START Data records
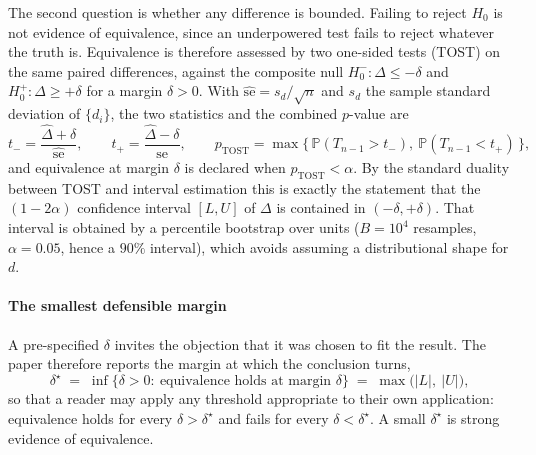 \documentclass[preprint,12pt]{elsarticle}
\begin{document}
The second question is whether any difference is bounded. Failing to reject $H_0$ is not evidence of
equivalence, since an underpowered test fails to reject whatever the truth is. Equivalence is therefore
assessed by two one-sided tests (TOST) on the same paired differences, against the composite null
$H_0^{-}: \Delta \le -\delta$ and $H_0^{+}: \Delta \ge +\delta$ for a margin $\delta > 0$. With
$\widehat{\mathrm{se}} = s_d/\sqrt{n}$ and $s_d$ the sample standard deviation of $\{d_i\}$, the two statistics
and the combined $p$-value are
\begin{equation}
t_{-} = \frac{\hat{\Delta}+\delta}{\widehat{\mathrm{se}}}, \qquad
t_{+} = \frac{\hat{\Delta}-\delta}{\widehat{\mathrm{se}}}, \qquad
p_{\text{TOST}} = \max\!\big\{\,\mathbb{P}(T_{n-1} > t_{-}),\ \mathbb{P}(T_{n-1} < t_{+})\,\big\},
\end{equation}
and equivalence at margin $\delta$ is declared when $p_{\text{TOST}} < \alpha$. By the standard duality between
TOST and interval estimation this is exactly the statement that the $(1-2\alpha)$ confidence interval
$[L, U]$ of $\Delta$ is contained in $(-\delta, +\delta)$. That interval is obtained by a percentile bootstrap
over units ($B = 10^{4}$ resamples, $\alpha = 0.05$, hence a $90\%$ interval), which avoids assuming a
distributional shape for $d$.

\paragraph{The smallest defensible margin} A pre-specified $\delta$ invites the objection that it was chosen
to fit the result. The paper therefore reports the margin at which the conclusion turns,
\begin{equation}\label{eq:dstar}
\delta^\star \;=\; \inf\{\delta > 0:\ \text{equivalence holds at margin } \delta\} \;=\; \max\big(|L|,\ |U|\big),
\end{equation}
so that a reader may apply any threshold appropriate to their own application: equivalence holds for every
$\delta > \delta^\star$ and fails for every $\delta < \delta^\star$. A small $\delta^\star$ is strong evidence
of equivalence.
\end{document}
END Data records
Nothing but the records, copied exactly and stripped of pictures, should be returned.

- _Output of the task_
 \documentclass[preprint,12pt]{elsarticle}
\begin{document}
The second question is whether any difference is bounded. Failing to reject $H_0$ is not evidence of
equivalence, since an underpowered test fails to reject whatever the truth is. Equivalence is therefore
assessed by two one-sided tests (TOST) on the same paired differences, against the composite null
$H_0^{-}: \Delta \le -\delta$ and $H_0^{+}: \Delta \ge +\delta$ for a margin $\delta > 0$. With
$\widehat{\mathrm{se}} = s_d/\sqrt{n}$ and $s_d$ the sample standard deviation of $\{d_i\}$, the two statistics
and the combined $p$-value are
\begin{equation}
t_{-} = \frac{\hat{\Delta}+\delta}{\widehat{\mathrm{se}}}, \qquad
t_{+} = \frac{\hat{\Delta}-\delta}{\widehat{\mathrm{se}}}, \qquad
p_{\text{TOST}} = \max\!\big\{\,\mathbb{P}(T_{n-1} > t_{-}),\ \mathbb{P}(T_{n-1} < t_{+})\,\big\},
\end{equation}
and equivalence at margin $\delta$ is declared when $p_{\text{TOST}} < \alpha$. By the standard duality between
TOST and interval estimation this is exactly the statement that the $(1-2\alpha)$ confidence interval
$[L, U]$ of $\Delta$ is contained in $(-\delta, +\delta)$. That interval is obtained by a percentile bootstrap
over units ($B = 10^{4}$ resamples, $\alpha = 0.05$, hence a $90\%$ interval), which avoids assuming a
distributional shape for $d$.

\paragraph{The smallest defensible margin} A pre-specified $\delta$ invites the objection that it was chosen
to fit the result. The paper therefore reports the margin at which the conclusion turns,
\begin{equation}\label{eq:dstar}
\delta^\star \;=\; \inf\{\delta > 0:\ \text{equivalence holds at margin } \delta\} \;=\; \max\big(|L|,\ |U|\big),
\end{equation}
so that a reader may apply any threshold appropriate to their own application: equivalence holds for every
$\delta > \delta^\star$ and fails for every $\delta < \delta^\star$. A small $\delta^\star$ is strong evidence
of equivalence.
\end{document}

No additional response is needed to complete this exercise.